Extracted data entries:

- Opening Delimiter -

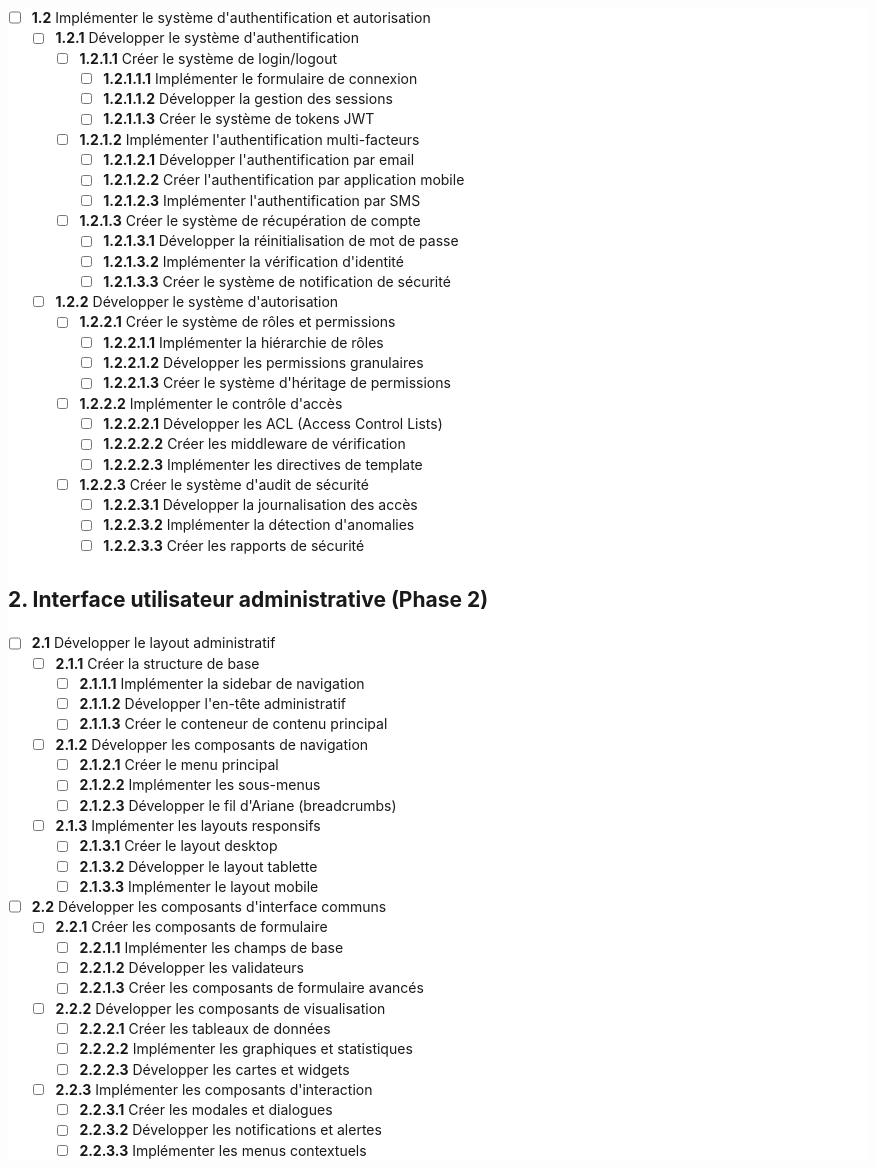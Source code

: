 - [ ] **1.2** Implémenter le système d'authentification et autorisation
  - [ ] **1.2.1** Développer le système d'authentification
    - [ ] **1.2.1.1** Créer le système de login/logout
      - [ ] **1.2.1.1.1** Implémenter le formulaire de connexion
      - [ ] **1.2.1.1.2** Développer la gestion des sessions
      - [ ] **1.2.1.1.3** Créer le système de tokens JWT
    - [ ] **1.2.1.2** Implémenter l'authentification multi-facteurs
      - [ ] **1.2.1.2.1** Développer l'authentification par email
      - [ ] **1.2.1.2.2** Créer l'authentification par application mobile
      - [ ] **1.2.1.2.3** Implémenter l'authentification par SMS
    - [ ] **1.2.1.3** Créer le système de récupération de compte
      - [ ] **1.2.1.3.1** Développer la réinitialisation de mot de passe
      - [ ] **1.2.1.3.2** Implémenter la vérification d'identité
      - [ ] **1.2.1.3.3** Créer le système de notification de sécurité
  - [ ] **1.2.2** Développer le système d'autorisation
    - [ ] **1.2.2.1** Créer le système de rôles et permissions
      - [ ] **1.2.2.1.1** Implémenter la hiérarchie de rôles
      - [ ] **1.2.2.1.2** Développer les permissions granulaires
      - [ ] **1.2.2.1.3** Créer le système d'héritage de permissions
    - [ ] **1.2.2.2** Implémenter le contrôle d'accès
      - [ ] **1.2.2.2.1** Développer les ACL (Access Control Lists)
      - [ ] **1.2.2.2.2** Créer les middleware de vérification
      - [ ] **1.2.2.2.3** Implémenter les directives de template
    - [ ] **1.2.2.3** Créer le système d'audit de sécurité
      - [ ] **1.2.2.3.1** Développer la journalisation des accès
      - [ ] **1.2.2.3.2** Implémenter la détection d'anomalies
      - [ ] **1.2.2.3.3** Créer les rapports de sécurité

## 2. Interface utilisateur administrative (Phase 2)

- [ ] **2.1** Développer le layout administratif
  - [ ] **2.1.1** Créer la structure de base
    - [ ] **2.1.1.1** Implémenter la sidebar de navigation
    - [ ] **2.1.1.2** Développer l'en-tête administratif
    - [ ] **2.1.1.3** Créer le conteneur de contenu principal
  - [ ] **2.1.2** Développer les composants de navigation
    - [ ] **2.1.2.1** Créer le menu principal
    - [ ] **2.1.2.2** Implémenter les sous-menus
    - [ ] **2.1.2.3** Développer le fil d'Ariane (breadcrumbs)
  - [ ] **2.1.3** Implémenter les layouts responsifs
    - [ ] **2.1.3.1** Créer le layout desktop
    - [ ] **2.1.3.2** Développer le layout tablette
    - [ ] **2.1.3.3** Implémenter le layout mobile

- [ ] **2.2** Développer les composants d'interface communs
  - [ ] **2.2.1** Créer les composants de formulaire
    - [ ] **2.2.1.1** Implémenter les champs de base
    - [ ] **2.2.1.2** Développer les validateurs
    - [ ] **2.2.1.3** Créer les composants de formulaire avancés
  - [ ] **2.2.2** Développer les composants de visualisation
    - [ ] **2.2.2.1** Créer les tableaux de données
    - [ ] **2.2.2.2** Implémenter les graphiques et statistiques
    - [ ] **2.2.2.3** Développer les cartes et widgets
  - [ ] **2.2.3** Implémenter les composants d'interaction
    - [ ] **2.2.3.1** Créer les modales et dialogues
    - [ ] **2.2.3.2** Développer les notifications et alertes
    - [ ] **2.2.3.3** Implémenter les menus contextuels
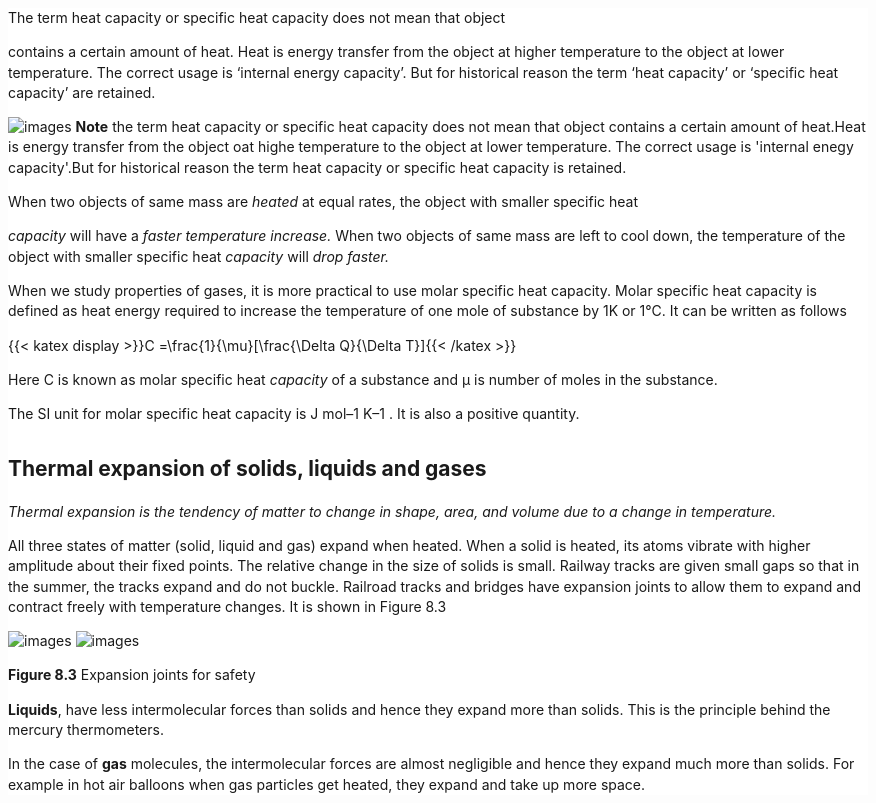 The term heat capacity or specific heat capacity does not mean that object

contains a certain amount of heat. Heat is energy transfer from the object at higher temperature to the object at lower temperature. The correct usage is ‘internal energy capacity’. But for historical reason the term ‘heat capacity’ or ‘specific heat capacity’ are retained.


![images](image_5.png)
**Note**
the term heat capacity or specific heat capacity does not mean that object contains a certain amount of heat.Heat is energy transfer from the object oat highe temperature to the object at lower temperature. The correct usage is 'internal enegy capacity'.But for historical reason the term heat capacity or specific heat capacity is retained.

When two objects of same mass are _heated_ at equal rates, the object with smaller specific heat

_capacity_ will have a _faster temperature increase._ When two objects of same mass are left to cool down, the temperature of the object with smaller specific heat _capacity_ will _drop faster._

When we study properties of gases, it is more practical to use molar specific heat capacity. Molar specific heat capacity is defined as heat energy required to increase the temperature of one mole of substance by 1K or 1°C. It can be written as follows


{{< katex display >}}C =\frac{1}{\mu}[\frac{\Delta Q}{\Delta T}]{{< /katex  >}}


Here C is known as molar specific heat _capacity_ of a substance and μ is number of moles in the substance.

The SI unit for molar specific heat capacity is J mol–1 K–1 . It is also a positive quantity.

## Thermal expansion of solids, liquids and gases


_Thermal expansion is the tendency of matter to change in shape, area, and volume due to a change in temperature._

All three states of matter (solid, liquid and gas) expand when heated. When a solid is heated, its atoms vibrate with higher amplitude about their fixed points. The relative change in the size of solids is small. Railway tracks are given small gaps so that in the summer, the tracks expand and do not buckle. Railroad tracks and bridges have expansion joints to allow them to expand and contract freely with temperature changes. It is shown in Figure 8.3

![images](image_14.png) 
![images](image_15.png) 

**Figure 8.3** Expansion joints for safety  

 

**Liquids**, have less intermolecular forces than solids and hence they expand more than solids. This is the principle behind the mercury thermometers.

In the case of **gas** molecules, the intermolecular forces are almost negligible and hence they expand much more than solids. For example in hot air balloons when gas particles get heated, they expand and take up more space.
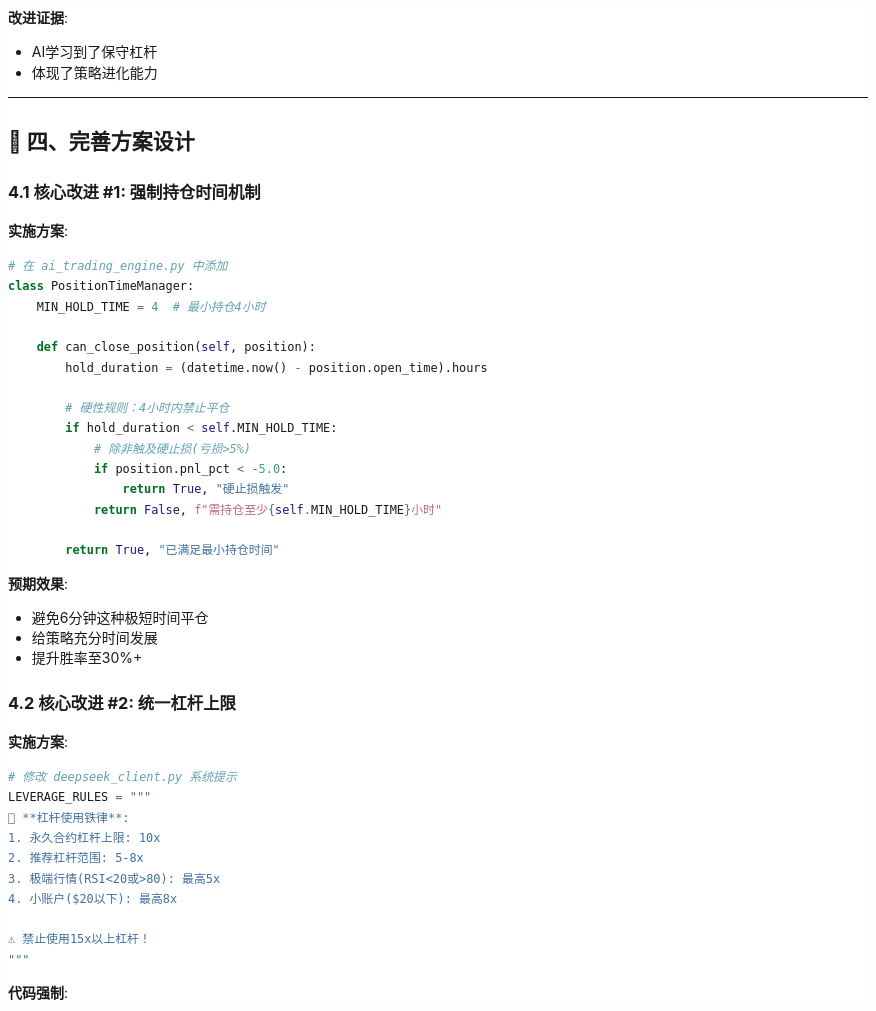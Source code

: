 **改进证据**:
- AI学习到了保守杠杆
- 体现了策略进化能力

---

## 🎯 四、完善方案设计

### 4.1 核心改进 #1: 强制持仓时间机制

**实施方案**:

```python
# 在 ai_trading_engine.py 中添加
class PositionTimeManager:
    MIN_HOLD_TIME = 4  # 最小持仓4小时

    def can_close_position(self, position):
        hold_duration = (datetime.now() - position.open_time).hours

        # 硬性规则：4小时内禁止平仓
        if hold_duration < self.MIN_HOLD_TIME:
            # 除非触及硬止损(亏损>5%)
            if position.pnl_pct < -5.0:
                return True, "硬止损触发"
            return False, f"需持仓至少{self.MIN_HOLD_TIME}小时"

        return True, "已满足最小持仓时间"
```

**预期效果**:
- 避免6分钟这种极短时间平仓
- 给策略充分时间发展
- 提升胜率至30%+

### 4.2 核心改进 #2: 统一杠杆上限

**实施方案**:

```python
# 修改 deepseek_client.py 系统提示
LEVERAGE_RULES = """
📌 **杠杆使用铁律**:
1. 永久合约杠杆上限: 10x
2. 推荐杠杆范围: 5-8x
3. 极端行情(RSI<20或>80): 最高5x
4. 小账户($20以下): 最高8x

⚠️ 禁止使用15x以上杠杆！
"""
```

**代码强制**:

- Closing Delimiter -

Task item:
With the pictures omitted, the records above are to be repeated exactly.

Response below:
Source code

: - [ ] **1.2** Implémenter le système d'authentification et autorisation
  - [ ] **1.2.1** Développer le système d'authentification
    - [ ] **1.2.1.1** Créer le système de login/logout
      - [ ] **1.2.1.1.1** Implémenter le formulaire de connexion
      - [ ] **1.2.1.1.2** Développer la gestion des sessions
      - [ ] **1.2.1.1.3** Créer le système de tokens JWT
    - [ ] **1.2.1.2** Implémenter l'authentification multi-facteurs
      - [ ] **1.2.1.2.1** Développer l'authentification par email
      - [ ] **1.2.1.2.2** Créer l'authentification par application mobile
      - [ ] **1.2.1.2.3** Implémenter l'authentification par SMS
    - [ ] **1.2.1.3** Créer le système de récupération de compte
      - [ ] **1.2.1.3.1** Développer la réinitialisation de mot de passe
      - [ ] **1.2.1.3.2** Implémenter la vérification d'identité
      - [ ] **1.2.1.3.3** Créer le système de notification de sécurité
  - [ ] **1.2.2** Développer le système d'autorisation
    - [ ] **1.2.2.1** Créer le système de rôles et permissions
      - [ ] **1.2.2.1.1** Implémenter la hiérarchie de rôles
      - [ ] **1.2.2.1.2** Développer les permissions granulaires
      - [ ] **1.2.2.1.3** Créer le système d'héritage de permissions
    - [ ] **1.2.2.2** Implémenter le contrôle d'accès
      - [ ] **1.2.2.2.1** Développer les ACL (Access Control Lists)
      - [ ] **1.2.2.2.2** Créer les middleware de vérification
      - [ ] **1.2.2.2.3** Implémenter les directives de template
    - [ ] **1.2.2.3** Créer le système d'audit de sécurité
      - [ ] **1.2.2.3.1** Développer la journalisation des accès
      - [ ] **1.2.2.3.2** Implémenter la détection d'anomalies
      - [ ] **1.2.2.3.3** Créer les rapports de sécurité

## 2. Interface utilisateur administrative (Phase 2)

- [ ] **2.1** Développer le layout administratif
  - [ ] **2.1.1** Créer la structure de base
    - [ ] **2.1.1.1** Implémenter la sidebar de navigation
    - [ ] **2.1.1.2** Développer l'en-tête administratif
    - [ ] **2.1.1.3** Créer le conteneur de contenu principal
  - [ ] **2.1.2** Développer les composants de navigation
    - [ ] **2.1.2.1** Créer le menu principal
    - [ ] **2.1.2.2** Implémenter les sous-menus
    - [ ] **2.1.2.3** Développer le fil d'Ariane (breadcrumbs)
  - [ ] **2.1.3** Implémenter les layouts responsifs
    - [ ] **2.1.3.1** Créer le layout desktop
    - [ ] **2.1.3.2** Développer le layout tablette
    - [ ] **2.1.3.3** Implémenter le layout mobile

- [ ] **2.2** Développer les composants d'interface communs
  - [ ] **2.2.1** Créer les composants de formulaire
    - [ ] **2.2.1.1** Implémenter les champs de base
    - [ ] **2.2.1.2** Développer les validateurs
    - [ ] **2.2.1.3** Créer les composants de formulaire avancés
  - [ ] **2.2.2** Développer les composants de visualisation
    - [ ] **2.2.2.1** Créer les tableaux de données
    - [ ] **2.2.2.2** Implémenter les graphiques et statistiques
    - [ ] **2.2.2.3** Développer les cartes et widgets
  - [ ] **2.2.3** Implémenter les composants d'interaction
    - [ ] **2.2.3.1** Créer les modales et dialogues
    - [ ] **2.2.3.2** Développer les notifications et alertes
    - [ ] **2.2.3.3** Implémenter les menus contextuels
 The term heat capacity or specific heat capacity does not mean that object

contains a certain amount of heat. Heat is energy transfer from the object at higher temperature to the object at lower temperature. The correct usage is ‘internal energy capacity’. But for historical reason the term ‘heat capacity’ or ‘specific heat capacity’ are retained.


![images](image_5.png)
**Note**
the term heat capacity or specific heat capacity does not mean that object contains a certain amount of heat.Heat is energy transfer from the object oat highe temperature to the object at lower temperature. The correct usage is 'internal enegy capacity'.But for historical reason the term heat capacity or specific heat capacity is retained.

When two objects of same mass are _heated_ at equal rates, the object with smaller specific heat

_capacity_ will have a _faster temperature increase._ When two objects of same mass are left to cool down, the temperature of the object with smaller specific heat _capacity_ will _drop faster._

When we study properties of gases, it is more practical to use molar specific heat capacity. Molar specific heat capacity is defined as heat energy required to increase the temperature of one mole of substance by 1K or 1°C. It can be written as follows


{{< katex display >}}C =\frac{1}{\mu}[\frac{\Delta Q}{\Delta T}]{{< /katex  >}}


Here C is known as molar specific heat _capacity_ of a substance and μ is number of moles in the substance.

The SI unit for molar specific heat capacity is J mol–1 K–1 . It is also a positive quantity.

## Thermal expansion of solids, liquids and gases


_Thermal expansion is the tendency of matter to change in shape, area, and volume due to a change in temperature._

All three states of matter (solid, liquid and gas) expand when heated. When a solid is heated, its atoms vibrate with higher amplitude about their fixed points. The relative change in the size of solids is small. Railway tracks are given small gaps so that in the summer, the tracks expand and do not buckle. Railroad tracks and bridges have expansion joints to allow them to expand and contract freely with temperature changes. It is shown in Figure 8.3

![images](image_14.png) 
![images](image_15.png) 

**Figure 8.3** Expansion joints for safety  

 

**Liquids**, have less intermolecular forces than solids and hence they expand more than solids. This is the principle behind the mercury thermometers.

In the case of **gas** molecules, the intermolecular forces are almost negligible and hence they expand much more than solids. For example in hot air balloons when gas particles get heated, they expand and take up more space.
Source code

: **改进证据**:
- AI学习到了保守杠杆
- 体现了策略进化能力

---

## 🎯 四、完善方案设计

### 4.1 核心改进 #1: 强制持仓时间机制

**实施方案**:

```python
# 在 ai_trading_engine.py 中添加
class PositionTimeManager:
    MIN_HOLD_TIME = 4  # 最小持仓4小时

    def can_close_position(self, position):
        hold_duration = (datetime.now() - position.open_time).hours

        # 硬性规则：4小时内禁止平仓
        if hold_duration < self.MIN_HOLD_TIME:
            # 除非触及硬止损(亏损>5%)
            if position.pnl_pct < -5.0:
                return True, "硬止损触发"
            return False, f"需持仓至少{self.MIN_HOLD_TIME}小时"

        return True, "已满足最小持仓时间"
```

**预期效果**:
- 避免6分钟这种极短时间平仓
- 给策略充分时间发展
- 提升胜率至30%+

### 4.2 核心改进 #2: 统一杠杆上限

**实施方案**:

```python
# 修改 deepseek_client.py 系统提示
LEVERAGE_RULES = """
📌 **杠杆使用铁律**:
1. 永久合约杠杆上限: 10x
2. 推荐杠杆范围: 5-8x
3. 极端行情(RSI<20或>80): 最高5x
4. 小账户($20以下): 最高8x

⚠️ 禁止使用15x以上杠杆！
"""
```

**代码强制**:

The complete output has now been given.